DATA TO USE —

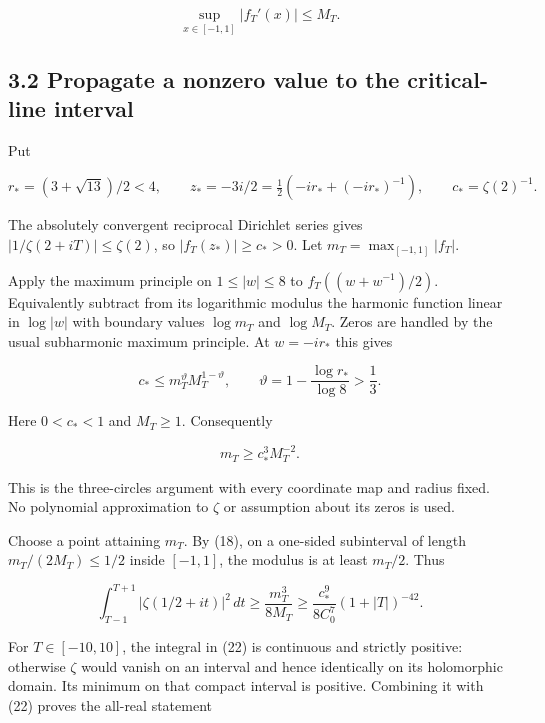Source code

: \[
 \sup_{x\in[-1,1]}|f_T'(x)|\le M_T.                                    \tag{18}
\]

\subsection{3.2 Propagate a nonzero value to the critical-line
interval}\label{propagate-a-nonzero-value-to-the-critical-line-interval}

Put

\[
 r_*=(3+\sqrt{13})/2<4,\qquad
 z_*=-3i/2=\tfrac12(-ir_*+(-ir_*)^{-1}),\qquad
 c_* =\zeta(2)^{-1}.                                                    \tag{19}
\]

The absolutely convergent reciprocal Dirichlet series gives
\(|1/\zeta(2+iT)|\le\zeta(2)\), so \(|f_T(z_*)|\ge c_*>0\). Let
\(m_T=\max_{[-1,1]}|f_T|\).

Apply the maximum principle on \(1\le|w|\le8\) to \(f_T((w+w^{-1})/2)\).
Equivalently subtract from its logarithmic modulus the harmonic function
linear in \(\log|w|\) with boundary values \(\log m_T\) and
\(\log M_T\). Zeros are handled by the usual subharmonic maximum
principle. At \(w=-ir_*\) this gives

\[
 c_*\le m_T^{\vartheta}M_T^{1-\vartheta},\qquad
 \vartheta=1-\frac{\log r_*}{\log8}>\frac13.
                                                                         \tag{20}
\]

Here \(0<c_*<1\) and \(M_T\ge1\). Consequently

\[
 m_T\ge c_*^3M_T^{-2}.                                                 \tag{21}
\]

This is the three-circles argument with every coordinate map and radius
fixed. No polynomial approximation to \(\zeta\) or assumption about its
zeros is used.

Choose a point attaining \(m_T\). By (18), on a one-sided subinterval of
length \(m_T/(2M_T)\le1/2\) inside \([-1,1]\), the modulus is at least
\(m_T/2\). Thus

\[
 \int_{T-1}^{T+1}|\zeta(1/2+it)|^2\,dt
 \ge \frac{m_T^3}{8M_T}
 \ge \frac{c_*^9}{8C_0^7}(1+|T|)^{-42}.                                \tag{22}
\]

For \(T\in[-10,10]\), the integral in (22) is continuous and strictly
positive: otherwise \(\zeta\) would vanish on an interval and hence
identically on its holomorphic domain. Its minimum on that compact
interval is positive. Combining it with (22) proves the all-real
statement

WHAT YOU NEED TO DO — Would you filter the records and copy each line that contains the word "positive"?

EXERCISE ANSWER —
positive: otherwise \(\zeta\) would vanish on an interval and hence
interval is positive. Combining it with (22) proves the all-real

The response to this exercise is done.